**Source texts of formatted documents**
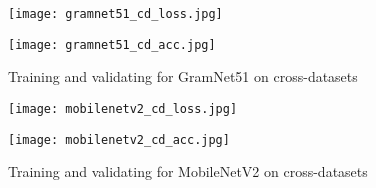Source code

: \documentclass[rebuttal]{cvpr}
\begin{document}
\begin{figure*}[t]
\centering
\begin{minipage}{0.45\linewidth}
   \texttt{[image: gramnet51\_cd\_loss.jpg]}
   \label{fig:image1}
\end{minipage}
\hfill
\begin{minipage}{0.45\linewidth}
   \texttt{[image: gramnet51\_cd\_acc.jpg]}
   \label{fig:image2}
\end{minipage}
\caption{Training and validating for GramNet51 on cross-datasets}
\label{fig:gramnet51_cd}
\end{figure*}



\begin{figure*}[t]
\centering
\begin{minipage}{0.45\linewidth}
   \texttt{[image: mobilenetv2\_cd\_loss.jpg]}
   \label{fig:image1}
\end{minipage}
\hfill
\begin{minipage}{0.45\linewidth}
   \texttt{[image: mobilenetv2\_cd\_acc.jpg]}
   \label{fig:image2}
\end{minipage}
\caption{Training and validating for MobileNetV2 on cross-datasets}
\label{fig:mobilenetv2_cd}
\end{figure*}
\end{document}
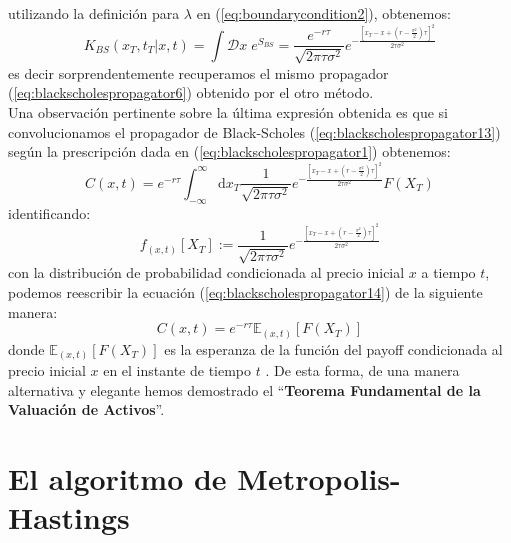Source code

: \documentclass[11pt,a4paper]{article}
\begin{document}
utilizando la definici\'on para $\lambda$ en (\ref{eq:boundarycondition2}), obtenemos:
\begin{equation}
K_{BS}(x_T,t_T|x,t) = \int\mathcal{D}x \; e^{S_{BS}} = \frac{e^{-r\tau}}{\sqrt{2\pi\tau\sigma^2}}e^{- \frac{\left[ x_T - x + \left( r - \frac{\sigma^2}{2} \right)\tau \right]^2}{2\tau\sigma^2}}
\label{eq:blackscholespropagator13}
\end{equation}
es decir sorprendentemente recuperamos el mismo propagador (\ref{eq:blackscholespropagator6}) obtenido por el otro m\'etodo.\\
Una observaci\'on pertinente sobre la \'ultima expresi\'on obtenida es que si convolucionamos el propagador de Black-Scholes (\ref{eq:blackscholespropagator13}) seg\'un la prescripci\'on dada en (\ref{eq:blackscholespropagator1}) obtenemos:
\begin{equation}
C(x,t) = e^{-r\tau}\int_{-\infty}^{\infty}\mathrm{d}x_T \frac{1}{\sqrt{2\pi\tau\sigma^2}}e^{- \frac{\left[ x_T - x + \left( r - \frac{\sigma^2}{2} \right)\tau \right]^2}{2\tau\sigma^2}} F(X_T)
\label{eq:blackscholespropagator14}
\end{equation}
identificando:
\begin{equation}
f_{(x,t)}\left[X_T\right] := \frac{1}{\sqrt{2\pi\tau\sigma^2}}e^{- \frac{\left[ x_T - x + \left( r - \frac{\sigma^2}{2} \right)\tau \right]^2}{2\tau\sigma^2}}
\label{eq:pdf}
\end{equation}
con la distribuci\'on de probabilidad condicionada al precio inicial $x$ a tiempo $t$, podemos reescribir la ecuaci\'on (\ref{eq:blackscholespropagator14}) de la siguiente manera:
\begin{equation}
C(x,t) = e^{-r\tau}\mathbb{E}_{(x,t)}\left[F(X_T)\right]
\label{eq:blackscholespropagator15}
\end{equation}
donde $\mathbb{E}_{(x,t)}\left[F(X_T)\right]$ es la esperanza de la funci\'on del payoff condicionada al precio inicial $x$ en el instante de tiempo $t$ \cite{linetsky1997path}. De esta forma, de una manera alternativa y elegante hemos demostrado el ``\textbf{Teorema Fundamental de la Valuaci\'on de Activos}''.

\section{El algoritmo de Metropolis-Hastings}
\end{document}
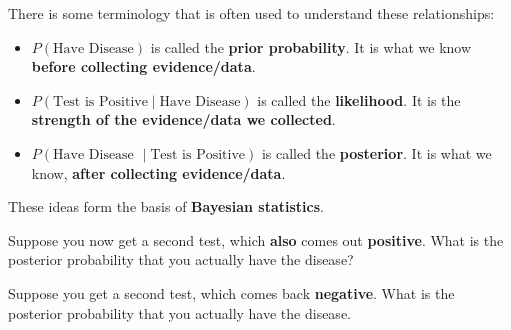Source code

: %
\begin{frame}
There is some terminology that is often used to understand these relationships:

\begin{itemize}
\item $P(\text{Have Disease})$ is called the \textbf{prior probability}.  It is
what we know \textbf{before collecting evidence/data}.
\item $P(\text{Test is Positive} \mid \text{Have Disease})$ is called the
\textbf{likelihood}.  It is the \textbf{strength of the evidence/data we collected}.
\item $P(\text{Have Disease } \mid \text{Test is Positive})$ is called the
\textbf{posterior}.  It is what we know, \textbf{after collecting evidence/data}.
\end{itemize}

These ideas form the basis of \textbf{Bayesian statistics}.

\end{frame}
%

%
\begin{frame}
Suppose you now get a second test, which \textbf{also} comes out
\textbf{positive}. What is the posterior probability that you actually have the
disease?

\hfill

Suppose you get a second test, which comes back \textbf{negative}.  What is the
posterior probability that you actually have the disease.
\end{frame}

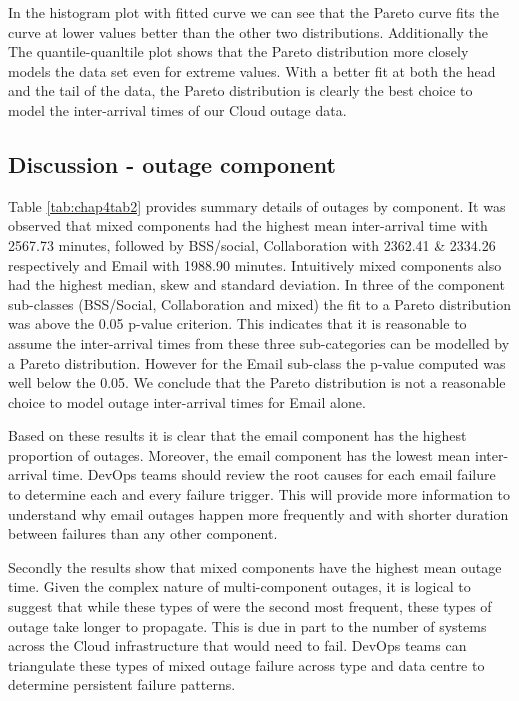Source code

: In the histogram plot with fitted curve we can see that the Pareto curve fits the curve at lower values better than the other two distributions. Additionally the The quantile-quanltile plot shows that the Pareto distribution more closely models the data set even for extreme values. With a better fit at both the head and the tail of the data, the Pareto distribution is clearly the best choice to model the inter-arrival times of our Cloud outage data.

\subsection{Discussion - outage component}

Table \ref{tab:chap4tab2} provides summary details of outages by component. It was observed that mixed components had the highest mean inter-arrival time with 2567.73 minutes, followed by BSS/social, Collaboration with 2362.41 \& 2334.26 respectively and Email with 1988.90 minutes. Intuitively mixed components also had the highest median, skew and standard deviation. In three of the component sub-classes (BSS/Social, Collaboration and mixed) the fit to a Pareto distribution was above the 0.05 p-value criterion. This indicates that it is reasonable to assume the inter-arrival times from these three sub-categories can be modelled by a Pareto distribution. However for the Email sub-class the p-value computed was well below the 0.05. We conclude that the Pareto distribution is not a reasonable choice to model outage inter-arrival times for Email alone.

Based on these results it is clear that the email component has the highest proportion of outages. Moreover, the email component has the lowest mean inter-arrival time. DevOps teams should review the root causes for each email failure to determine each and every failure trigger. This will provide more information to understand why email outages happen more frequently and with shorter duration between failures than any other component. 

Secondly the results show that mixed components have the highest mean outage time. Given the complex nature of multi-component outages, it is logical to suggest that while these types of were the second most frequent, these types of outage take longer to propagate. This is due in part to the number of systems across the Cloud infrastructure that would need to fail. DevOps teams can triangulate these types of mixed outage failure across type and data centre to determine persistent failure patterns.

**TASK TO CARRY OUT**
Read through the entries and copy every line that includes "Training".

**THE ANSWER**
\caption{Training and validating for GramNet51 on cross-datasets}
\caption{Training and validating for MobileNetV2 on cross-datasets}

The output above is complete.